According to the report, "All but one of these 125 representatives and 34 senators (a group which includes Sens. Trent Lott and Rick Santorum, and Rep. Tom DeLay) are Republican…. These legislators have consistently opposed affirmative action, raising the minimum wage, full funding for education initiatives, including No Child Left Behind, and funding for Medicaid initiatives that disproportionately affect African-Americans."
Michelle Brown, a member of the board of governors of the Human Rights Campaign, said of this voting pattern, "I think that they are voting to support a system that inherently excludes people of color, gays or anyone who aren't straight, European-American men."
And, despite attempts to paint black America as being in lockstep with the GOP, Focus on the Family and the American Family Association regarding discrimination against gays and lesbians, the report cites a poll by the Joint Center for Political and Economic Studies showing that a full 47 percent of African-Americans support some sort of legal protections for same-sex couples.
Brown wasn't surprised to hear of the poll's findings.
"As a people we understand oppression, and discrimination – we have gone through having a family and a marriage not being recognized," she said. "Under slavery one of the best ways to break people down was to break our families. In our core, in our gut, we understand that. Whether or not an African-American understands or knows anyone gay, that attack on families – we understand. When you break it down, it comes down to denying people basic human rights, family rights, because of whom they are. It is wrong."
Jenkins saw reason for hope in the figures.
"I think [black voters in Michigan] supported Proposal 2 because it came up so quickly and they didn't have time to research it," he said. "The more we can get that information out there and expose those alliances, the more that 47 percent will shift over 50 percent – if we do our jobs right becoming more visible and getting the word out."
Marr agreed. "As long as there are fair-minded African-Americans out there, who are more concerned about issues that are going to benefit them in terms of the economy and equality, this tactic is not going to prevail," she said.

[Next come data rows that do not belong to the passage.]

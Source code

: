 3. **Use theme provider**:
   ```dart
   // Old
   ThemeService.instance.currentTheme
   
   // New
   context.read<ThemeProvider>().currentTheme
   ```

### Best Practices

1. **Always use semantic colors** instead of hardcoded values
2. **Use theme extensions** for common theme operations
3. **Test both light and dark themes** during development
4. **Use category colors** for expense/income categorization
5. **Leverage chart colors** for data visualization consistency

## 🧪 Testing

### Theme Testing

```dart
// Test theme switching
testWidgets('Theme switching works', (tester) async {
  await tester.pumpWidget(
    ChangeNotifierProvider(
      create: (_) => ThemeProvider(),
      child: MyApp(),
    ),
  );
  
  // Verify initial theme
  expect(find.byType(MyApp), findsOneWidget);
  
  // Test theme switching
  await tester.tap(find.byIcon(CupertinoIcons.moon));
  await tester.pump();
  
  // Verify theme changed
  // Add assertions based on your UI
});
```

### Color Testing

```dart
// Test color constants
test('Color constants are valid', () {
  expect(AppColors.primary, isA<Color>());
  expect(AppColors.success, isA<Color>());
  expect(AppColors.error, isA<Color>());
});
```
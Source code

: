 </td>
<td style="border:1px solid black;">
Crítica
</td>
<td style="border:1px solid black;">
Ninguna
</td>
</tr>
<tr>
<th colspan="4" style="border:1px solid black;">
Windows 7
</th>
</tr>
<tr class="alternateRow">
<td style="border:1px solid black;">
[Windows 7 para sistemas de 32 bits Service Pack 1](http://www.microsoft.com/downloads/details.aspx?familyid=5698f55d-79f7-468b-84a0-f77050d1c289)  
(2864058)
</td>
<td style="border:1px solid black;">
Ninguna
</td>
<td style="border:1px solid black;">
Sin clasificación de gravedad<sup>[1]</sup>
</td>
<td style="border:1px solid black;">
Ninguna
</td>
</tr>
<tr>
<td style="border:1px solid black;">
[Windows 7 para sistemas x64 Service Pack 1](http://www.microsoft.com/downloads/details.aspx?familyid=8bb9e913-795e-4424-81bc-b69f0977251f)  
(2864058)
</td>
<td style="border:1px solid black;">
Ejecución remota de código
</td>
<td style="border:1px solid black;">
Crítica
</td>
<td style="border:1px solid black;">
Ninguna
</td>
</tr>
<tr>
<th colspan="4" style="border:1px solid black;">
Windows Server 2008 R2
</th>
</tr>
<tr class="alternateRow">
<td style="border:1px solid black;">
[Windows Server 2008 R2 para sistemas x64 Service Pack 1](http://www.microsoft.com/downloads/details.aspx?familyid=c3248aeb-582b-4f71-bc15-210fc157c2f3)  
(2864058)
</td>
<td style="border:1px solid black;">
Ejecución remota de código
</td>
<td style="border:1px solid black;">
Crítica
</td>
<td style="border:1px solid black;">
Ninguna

African-Americans at the grassroots level aren't the only ones who support marriage equality, either, despite the attempts of right-wing leaders like James Dobson, the Rev. Lou Sheldon and Bishop Henry Jackson to make that claim. The NGLTF report directly quotes mainstream black leaders from Julian Bond, chairman of the NAACP to U.S. Representative John Lewis to the late Coretta Scott King, civil rights leader and wife of Dr. Martin Luther King, citing their support of full marriage equality for gays and lesbians.
Brown summed up the push by the GOP to recruit African-American voters.
"Being used is being used," she said, "and now the reality is that it's worthwhile to court us – and I feel it's more like trying to pull the wool over our eyes and claim that they're looking out for the best for us to get our vote, but the reality is, look how they're voting."